Diungkapkan pengamat politik dari Pusat Pengkajian Peradaban Bangsa (P3B) Ahmad Yani, ketidaksukaan Megawati terhadap Surya Paloh sudah terlihat dari bahasa tubuh maupun ucapan tersirat dari Megawati.

"Saya gak bisa membaca latar belakang apa yang disampaikan Ibu Megawati gara-gara tidak menyapa Surya Paloh tidak bisa. Cuma kalau dari indikasi-indikasi dari contoh, dari tanda, maka kita berhipotesa.

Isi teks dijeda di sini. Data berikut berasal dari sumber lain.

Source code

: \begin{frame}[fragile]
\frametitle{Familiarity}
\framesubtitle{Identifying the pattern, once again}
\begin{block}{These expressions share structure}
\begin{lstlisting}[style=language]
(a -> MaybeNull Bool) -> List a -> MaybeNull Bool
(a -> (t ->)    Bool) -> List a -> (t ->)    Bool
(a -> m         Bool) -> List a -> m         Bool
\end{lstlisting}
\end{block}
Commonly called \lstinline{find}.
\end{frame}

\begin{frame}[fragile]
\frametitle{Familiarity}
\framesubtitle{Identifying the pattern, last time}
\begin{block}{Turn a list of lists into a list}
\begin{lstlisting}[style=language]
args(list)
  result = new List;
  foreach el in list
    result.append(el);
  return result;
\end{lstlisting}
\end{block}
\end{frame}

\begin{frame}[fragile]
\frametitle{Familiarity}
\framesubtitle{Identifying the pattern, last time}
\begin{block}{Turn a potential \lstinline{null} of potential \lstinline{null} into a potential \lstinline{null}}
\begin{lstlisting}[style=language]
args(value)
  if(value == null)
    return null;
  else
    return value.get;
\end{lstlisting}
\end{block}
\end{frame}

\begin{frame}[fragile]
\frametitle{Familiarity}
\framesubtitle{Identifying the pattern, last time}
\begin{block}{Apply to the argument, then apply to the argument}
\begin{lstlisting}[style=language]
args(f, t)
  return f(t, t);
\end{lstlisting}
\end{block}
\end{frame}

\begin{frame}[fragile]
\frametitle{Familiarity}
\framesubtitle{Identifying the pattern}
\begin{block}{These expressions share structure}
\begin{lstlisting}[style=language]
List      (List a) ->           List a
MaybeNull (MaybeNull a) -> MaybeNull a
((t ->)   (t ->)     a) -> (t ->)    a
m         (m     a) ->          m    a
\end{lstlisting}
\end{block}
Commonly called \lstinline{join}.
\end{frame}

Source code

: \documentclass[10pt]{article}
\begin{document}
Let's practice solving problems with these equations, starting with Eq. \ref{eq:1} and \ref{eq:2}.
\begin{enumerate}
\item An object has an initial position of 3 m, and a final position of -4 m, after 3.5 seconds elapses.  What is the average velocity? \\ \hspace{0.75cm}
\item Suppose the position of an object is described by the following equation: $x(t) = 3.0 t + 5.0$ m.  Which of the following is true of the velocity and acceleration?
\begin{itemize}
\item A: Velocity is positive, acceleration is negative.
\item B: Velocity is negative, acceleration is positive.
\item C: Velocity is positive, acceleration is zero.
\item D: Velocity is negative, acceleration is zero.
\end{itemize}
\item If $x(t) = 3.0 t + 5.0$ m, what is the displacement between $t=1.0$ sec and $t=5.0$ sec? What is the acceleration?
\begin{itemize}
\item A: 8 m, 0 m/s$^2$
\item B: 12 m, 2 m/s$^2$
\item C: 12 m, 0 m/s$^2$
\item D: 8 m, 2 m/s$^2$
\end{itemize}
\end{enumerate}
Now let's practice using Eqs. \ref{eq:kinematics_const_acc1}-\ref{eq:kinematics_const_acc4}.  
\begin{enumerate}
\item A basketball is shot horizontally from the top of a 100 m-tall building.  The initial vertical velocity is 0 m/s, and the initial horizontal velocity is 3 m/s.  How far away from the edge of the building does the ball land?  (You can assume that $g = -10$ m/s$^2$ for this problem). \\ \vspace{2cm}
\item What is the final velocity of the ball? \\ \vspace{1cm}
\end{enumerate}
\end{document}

Hipotesa saya memang mungkin ya PDIP memerintahkan Nasdem jadi oposisi saja gitu," ucap Ahmad Yani dilansir Kantor Berita RMOL, Kamis (8/8).

Bahkan kata Yani, para politikus dari kedua partai tersebut sudah terlihat tanda-tanda ketidaksukaan sikap politik yang diambil dari masing-masing partai tersebut.

"Menurut saya dari tanda-tanda itu nampak sih bagaimana diartikulasikan oleh politisi PDIP dan diartikulasikan oleh politisi Nasdem," katanya.

Sementara itu, pakar komunikasi dari Universitas Negeri Nusa Cendana (Undana) Kupang, Alo Liliweri mengatakan, kehadiran Ketua Umum Partai Gerindra Prabowo Subianto pada Kongres V PDIP di Bali, menguatkan isyarat bahwa PDIP-Gerindra akan bergandengan menuju Pilpres 2024.

"Kehadiran Prabowo ini juga dapat dipastikan bahwa `permainan` PDI Perjuangan dan Gerindra sudah disetting sejak awal sebelum pilpres 2019 kemarin," kata Alo kepada Antara, Kamis (8/8).